- Occupation: American football coach

= Charles E. Collins (American football) =

American gridiron football player and coach

Charles E. Collins is an American football coach with experience at the high school, community college, and professional levels. Before coaching, he was an All-American football wide receiver at Cal State Northridge University, and played professionally with the Edmonton Eskimos of the Canadian Football League.

Collins is a former NFL assistant, coaching wide receivers for the San Francisco 49ers and Cincinnati Bengals, and the Sacramento Mountain Lions of the United Football League. Most recently, he was affiliated with the football program at Oaks Christian School in Westlake Village, California. As offensive coordinator under head coach Jim Benkert, Collins helped the Lions to the CIF Southern Section Division 2 title in 2017. Following that championship season, Collins succeeded Benkert as head coach and in 2018, Oaks Christian finished the season 12-1 and ranked #8 in the country. In eight seasons, Collins' record was 58 wins against 34 losses with the Lions advancing in the playoffs each year, with his most successful campaign coming in 2018, when Oaks Christian lost to Valencia 28-14 in the Division 5 championship game.
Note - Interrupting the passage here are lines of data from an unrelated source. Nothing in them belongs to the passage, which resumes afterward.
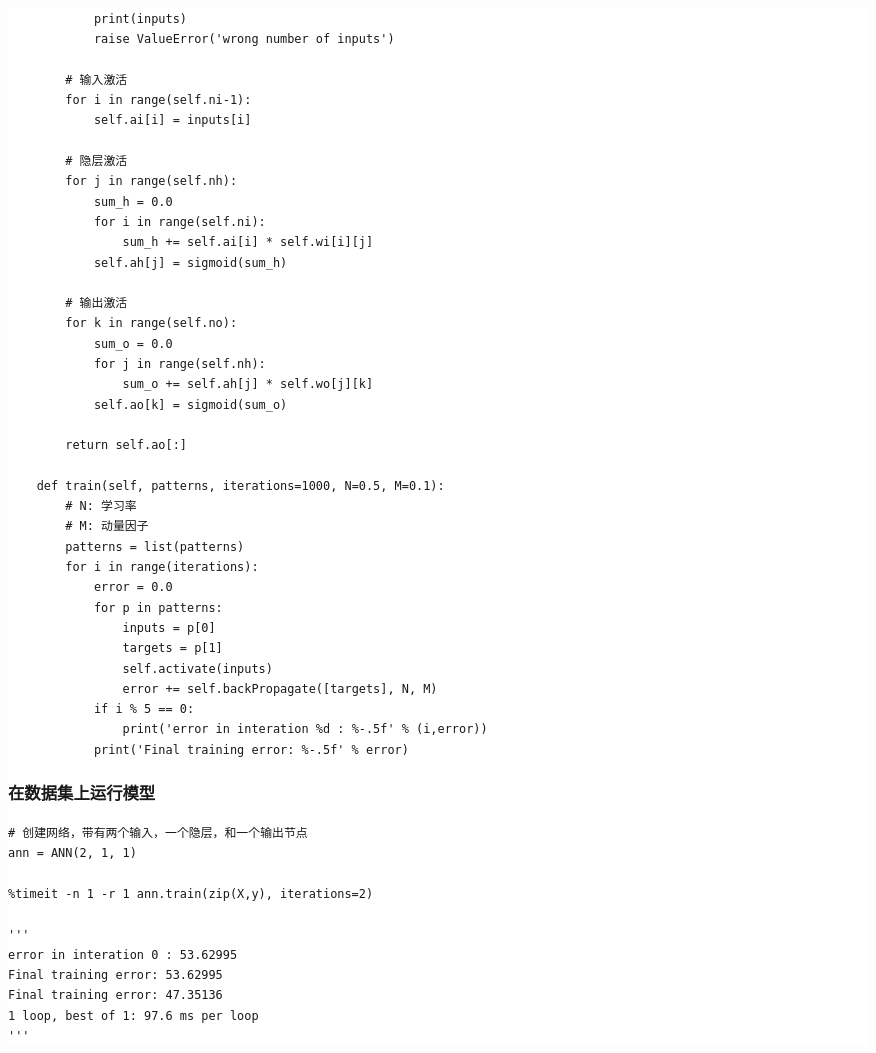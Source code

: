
 ```
            print(inputs)
            raise ValueError('wrong number of inputs')

        # 输入激活
        for i in range(self.ni-1):
            self.ai[i] = inputs[i]

        # 隐层激活
        for j in range(self.nh):
            sum_h = 0.0
            for i in range(self.ni):
                sum_h += self.ai[i] * self.wi[i][j]
            self.ah[j] = sigmoid(sum_h)

        # 输出激活
        for k in range(self.no):
            sum_o = 0.0
            for j in range(self.nh):
                sum_o += self.ah[j] * self.wo[j][k]
            self.ao[k] = sigmoid(sum_o)

        return self.ao[:]

    def train(self, patterns, iterations=1000, N=0.5, M=0.1):
        # N: 学习率
        # M: 动量因子
        patterns = list(patterns)
        for i in range(iterations):
            error = 0.0
            for p in patterns:
                inputs = p[0]
                targets = p[1]
                self.activate(inputs)
                error += self.backPropagate([targets], N, M)
            if i % 5 == 0:
                print('error in interation %d : %-.5f' % (i,error))
            print('Final training error: %-.5f' % error) 
```

### 在数据集上运行模型

```
# 创建网络，带有两个输入，一个隐层，和一个输出节点
ann = ANN(2, 1, 1)

%timeit -n 1 -r 1 ann.train(zip(X,y), iterations=2)

'''
error in interation 0 : 53.62995
Final training error: 53.62995
Final training error: 47.35136
1 loop, best of 1: 97.6 ms per loop
''' 
```
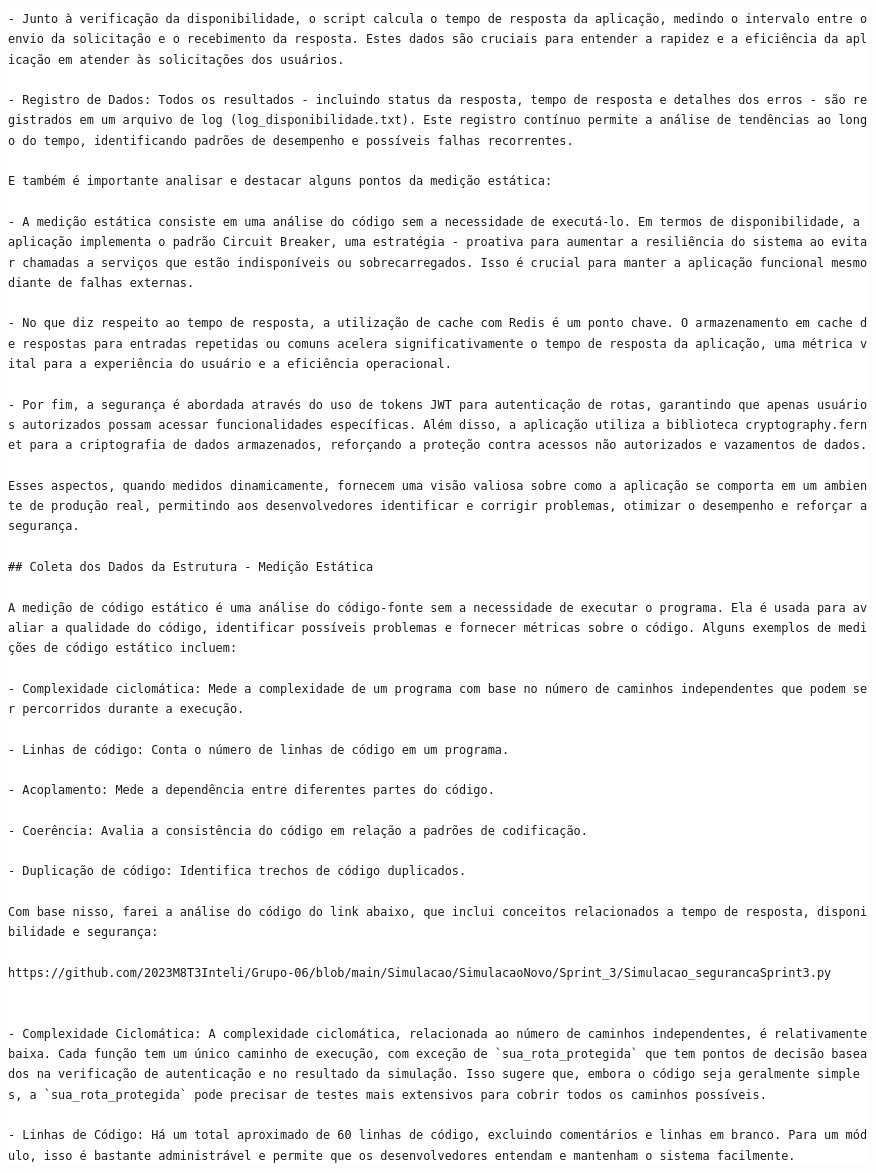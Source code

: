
 ```
- Junto à verificação da disponibilidade, o script calcula o tempo de resposta da aplicação, medindo o intervalo entre o envio da solicitação e o recebimento da resposta. Estes dados são cruciais para entender a rapidez e a eficiência da aplicação em atender às solicitações dos usuários.

- Registro de Dados: Todos os resultados - incluindo status da resposta, tempo de resposta e detalhes dos erros - são registrados em um arquivo de log (log_disponibilidade.txt). Este registro contínuo permite a análise de tendências ao longo do tempo, identificando padrões de desempenho e possíveis falhas recorrentes.

E também é importante analisar e destacar alguns pontos da medição estática:

- A medição estática consiste em uma análise do código sem a necessidade de executá-lo. Em termos de disponibilidade, a aplicação implementa o padrão Circuit Breaker, uma estratégia - proativa para aumentar a resiliência do sistema ao evitar chamadas a serviços que estão indisponíveis ou sobrecarregados. Isso é crucial para manter a aplicação funcional mesmo diante de falhas externas.

- No que diz respeito ao tempo de resposta, a utilização de cache com Redis é um ponto chave. O armazenamento em cache de respostas para entradas repetidas ou comuns acelera significativamente o tempo de resposta da aplicação, uma métrica vital para a experiência do usuário e a eficiência operacional.

- Por fim, a segurança é abordada através do uso de tokens JWT para autenticação de rotas, garantindo que apenas usuários autorizados possam acessar funcionalidades específicas. Além disso, a aplicação utiliza a biblioteca cryptography.fernet para a criptografia de dados armazenados, reforçando a proteção contra acessos não autorizados e vazamentos de dados.

Esses aspectos, quando medidos dinamicamente, fornecem uma visão valiosa sobre como a aplicação se comporta em um ambiente de produção real, permitindo aos desenvolvedores identificar e corrigir problemas, otimizar o desempenho e reforçar a segurança.

## Coleta dos Dados da Estrutura - Medição Estática

A medição de código estático é uma análise do código-fonte sem a necessidade de executar o programa. Ela é usada para avaliar a qualidade do código, identificar possíveis problemas e fornecer métricas sobre o código. Alguns exemplos de medições de código estático incluem:

- Complexidade ciclomática: Mede a complexidade de um programa com base no número de caminhos independentes que podem ser percorridos durante a execução.

- Linhas de código: Conta o número de linhas de código em um programa.

- Acoplamento: Mede a dependência entre diferentes partes do código.

- Coerência: Avalia a consistência do código em relação a padrões de codificação.

- Duplicação de código: Identifica trechos de código duplicados.

Com base nisso, farei a análise do código do link abaixo, que inclui conceitos relacionados a tempo de resposta, disponibilidade e segurança: 

https://github.com/2023M8T3Inteli/Grupo-06/blob/main/Simulacao/SimulacaoNovo/Sprint_3/Simulacao_segurancaSprint3.py


- Complexidade Ciclomática: A complexidade ciclomática, relacionada ao número de caminhos independentes, é relativamente baixa. Cada função tem um único caminho de execução, com exceção de `sua_rota_protegida` que tem pontos de decisão baseados na verificação de autenticação e no resultado da simulação. Isso sugere que, embora o código seja geralmente simples, a `sua_rota_protegida` pode precisar de testes mais extensivos para cobrir todos os caminhos possíveis.

- Linhas de Código: Há um total aproximado de 60 linhas de código, excluindo comentários e linhas em branco. Para um módulo, isso é bastante administrável e permite que os desenvolvedores entendam e mantenham o sistema facilmente.
```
Collins is a current member of the Pro Football Hall of Fame instructional staff where he works with youth American football wide receivers in major cities across the U.S. Collins is called "Coach C." by the athletes he works with. He has been helping high school athletes from all over California earn college scholarships. His coaching career began at Santa Monica Community College, where he worked with Chad "Ochocinco" Johnson and Steve Smith. Collins is known for transforming Johnson from a high school quarterback into a successful wide receiver. Collins' coaching and continued encouragement kept Johnson focused on football allowing him to earn a spot on the Oregon State University team during his final year of eligibility. He was then drafted by the Cincinnati Bengals in 2001, and still accredits his NFL success to Coach Collins. Collins and Johnson remain close and have teamed up to release a wide-receiver training app called "In The Breaks".